A Polícia Federal e o Ministério Público devem oferecer o benefício da delação premiada ao empresário Zuleido Soares Veras, dono da construtora Gautama, supostamente envolvida na rede de corrupção investigada pela Operação Navalha. Com isso, ele deve ter a pena reduzida em troca de informações que ajudem a desvendar como funcionava o esquema de fraude em licitações.
Segundo a PF, o dono Gautama teria comandado a fraude com a ajuda de seis funcionários, um empresário e vários servidores, entre eles, o ministro de Minas e Energia Silas Rondeau.
Rondeau teria recebido R$ 100 mil de propina em troca do favorecimento dado a construtora Gautama em uma licitação. A fraude teria ocorrido no programa Luz para Todos, que leva energia para zonas rurais. O ministro nega envolvimento no esquema.
Nesta segunda-feira, a ministra Eliana Calmon, do Superior Tribunal de Justiça (STJ), começa a ouvir os presos na operação, deflagrada na última quinta-feira. Serão ouvidos o conselheiro do Tribunal de Contas de Sergipe, Flávio Conceição Neto, o secretário de Infra-Estrutura do Maranhão, Ney Barros Belo, o servidor público Geraldo Magela, o ex deputado federal José Ivan Paixão, e João Alves Neto, filho do ex-governador de Sergipe, João Alves.
Mais de 40 pessoas foram presas, suspeitas de participarem de um esquema de desvio de recursos de obras públicas, em oito Estados e no Distrito Federal.

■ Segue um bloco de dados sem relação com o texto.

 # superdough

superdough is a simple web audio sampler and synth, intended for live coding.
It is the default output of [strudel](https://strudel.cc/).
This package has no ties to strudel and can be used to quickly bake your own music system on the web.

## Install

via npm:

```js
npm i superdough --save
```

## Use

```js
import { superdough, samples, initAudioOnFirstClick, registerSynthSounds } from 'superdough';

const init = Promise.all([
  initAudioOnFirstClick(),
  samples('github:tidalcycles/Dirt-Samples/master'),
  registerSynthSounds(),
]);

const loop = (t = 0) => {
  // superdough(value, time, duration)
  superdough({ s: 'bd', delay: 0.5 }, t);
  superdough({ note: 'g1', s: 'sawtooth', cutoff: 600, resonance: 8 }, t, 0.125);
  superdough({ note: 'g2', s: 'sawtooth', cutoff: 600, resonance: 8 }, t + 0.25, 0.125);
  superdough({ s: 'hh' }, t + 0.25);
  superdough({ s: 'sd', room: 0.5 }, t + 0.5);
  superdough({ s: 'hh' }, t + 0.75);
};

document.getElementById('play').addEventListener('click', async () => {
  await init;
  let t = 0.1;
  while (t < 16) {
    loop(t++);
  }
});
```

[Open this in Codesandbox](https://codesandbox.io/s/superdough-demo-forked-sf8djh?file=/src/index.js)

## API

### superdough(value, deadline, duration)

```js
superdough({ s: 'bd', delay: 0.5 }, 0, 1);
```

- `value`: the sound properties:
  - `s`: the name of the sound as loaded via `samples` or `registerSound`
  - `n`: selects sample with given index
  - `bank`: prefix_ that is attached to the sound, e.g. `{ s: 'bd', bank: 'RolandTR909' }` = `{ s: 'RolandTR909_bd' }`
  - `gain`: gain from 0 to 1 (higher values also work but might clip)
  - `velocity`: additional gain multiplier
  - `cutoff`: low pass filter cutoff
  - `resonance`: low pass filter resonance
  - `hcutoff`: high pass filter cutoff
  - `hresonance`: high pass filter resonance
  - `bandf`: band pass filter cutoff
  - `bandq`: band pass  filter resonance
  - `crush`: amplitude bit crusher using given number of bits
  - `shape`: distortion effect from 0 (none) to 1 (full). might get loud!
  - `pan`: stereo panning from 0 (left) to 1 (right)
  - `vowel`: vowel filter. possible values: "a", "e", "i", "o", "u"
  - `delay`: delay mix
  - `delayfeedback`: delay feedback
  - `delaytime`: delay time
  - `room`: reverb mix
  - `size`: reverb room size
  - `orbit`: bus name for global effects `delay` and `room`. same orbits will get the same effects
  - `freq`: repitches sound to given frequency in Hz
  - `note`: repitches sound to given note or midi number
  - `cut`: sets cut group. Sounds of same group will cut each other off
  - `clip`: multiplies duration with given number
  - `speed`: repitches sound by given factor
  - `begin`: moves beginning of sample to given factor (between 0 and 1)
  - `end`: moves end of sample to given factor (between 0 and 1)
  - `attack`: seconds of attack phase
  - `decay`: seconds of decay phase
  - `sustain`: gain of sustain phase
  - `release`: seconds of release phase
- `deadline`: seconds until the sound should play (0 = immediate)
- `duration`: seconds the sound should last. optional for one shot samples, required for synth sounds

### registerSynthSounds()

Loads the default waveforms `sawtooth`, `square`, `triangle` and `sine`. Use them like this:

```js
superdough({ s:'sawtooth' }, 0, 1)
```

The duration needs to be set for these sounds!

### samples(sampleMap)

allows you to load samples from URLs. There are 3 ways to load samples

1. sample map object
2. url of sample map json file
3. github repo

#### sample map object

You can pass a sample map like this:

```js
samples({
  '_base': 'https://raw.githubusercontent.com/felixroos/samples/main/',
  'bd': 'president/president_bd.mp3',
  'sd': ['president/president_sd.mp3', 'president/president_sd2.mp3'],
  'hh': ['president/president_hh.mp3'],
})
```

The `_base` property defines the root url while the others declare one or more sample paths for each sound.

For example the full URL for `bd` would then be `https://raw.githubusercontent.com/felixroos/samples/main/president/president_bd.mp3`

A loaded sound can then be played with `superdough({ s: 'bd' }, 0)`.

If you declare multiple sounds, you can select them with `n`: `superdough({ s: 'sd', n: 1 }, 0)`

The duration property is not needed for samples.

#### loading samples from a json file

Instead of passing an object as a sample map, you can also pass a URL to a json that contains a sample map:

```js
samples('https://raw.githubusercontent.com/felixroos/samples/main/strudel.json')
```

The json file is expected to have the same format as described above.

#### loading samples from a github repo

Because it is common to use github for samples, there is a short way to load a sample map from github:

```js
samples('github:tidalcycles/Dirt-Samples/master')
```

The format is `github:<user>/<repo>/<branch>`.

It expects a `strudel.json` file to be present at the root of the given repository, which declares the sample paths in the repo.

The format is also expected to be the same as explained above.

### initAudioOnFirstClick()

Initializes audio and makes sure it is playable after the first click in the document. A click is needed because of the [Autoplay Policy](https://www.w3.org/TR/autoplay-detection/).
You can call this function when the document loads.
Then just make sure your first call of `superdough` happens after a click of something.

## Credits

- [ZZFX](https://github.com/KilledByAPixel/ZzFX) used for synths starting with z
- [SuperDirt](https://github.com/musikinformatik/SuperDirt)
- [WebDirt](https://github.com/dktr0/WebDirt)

O ministro do Supremo Gilmar Mendes deve julgar ainda nesta segunda 20 pedidos de liberdade, entre habeas corpus e extensão de habeas corpus em liminar. Na noite deste domingo, ele concedeu habeas corpus ao ex-governador do Maranhão José Reinaldo Carneiro Tavares e ao presidente afastado do Banco de Brasília (BRB), Roberto Figueiredo Guimarães, que atuou como consultor financeiro do Maranhão.
Tiveram os pedidos negados Alexandre Maia Lago e Francisco de Paulo Lima Junior, sobrinhos do governador do Maranhão, Jackson Lago. O ministro Gilmar Mendes negou também o pedido de habeas corpus do ex-secretário municipal de Sinop (MT), Jair Pessine, e do assessor do Ministério de Minas e Energia, Sérgio Luiz Pompeu Sá.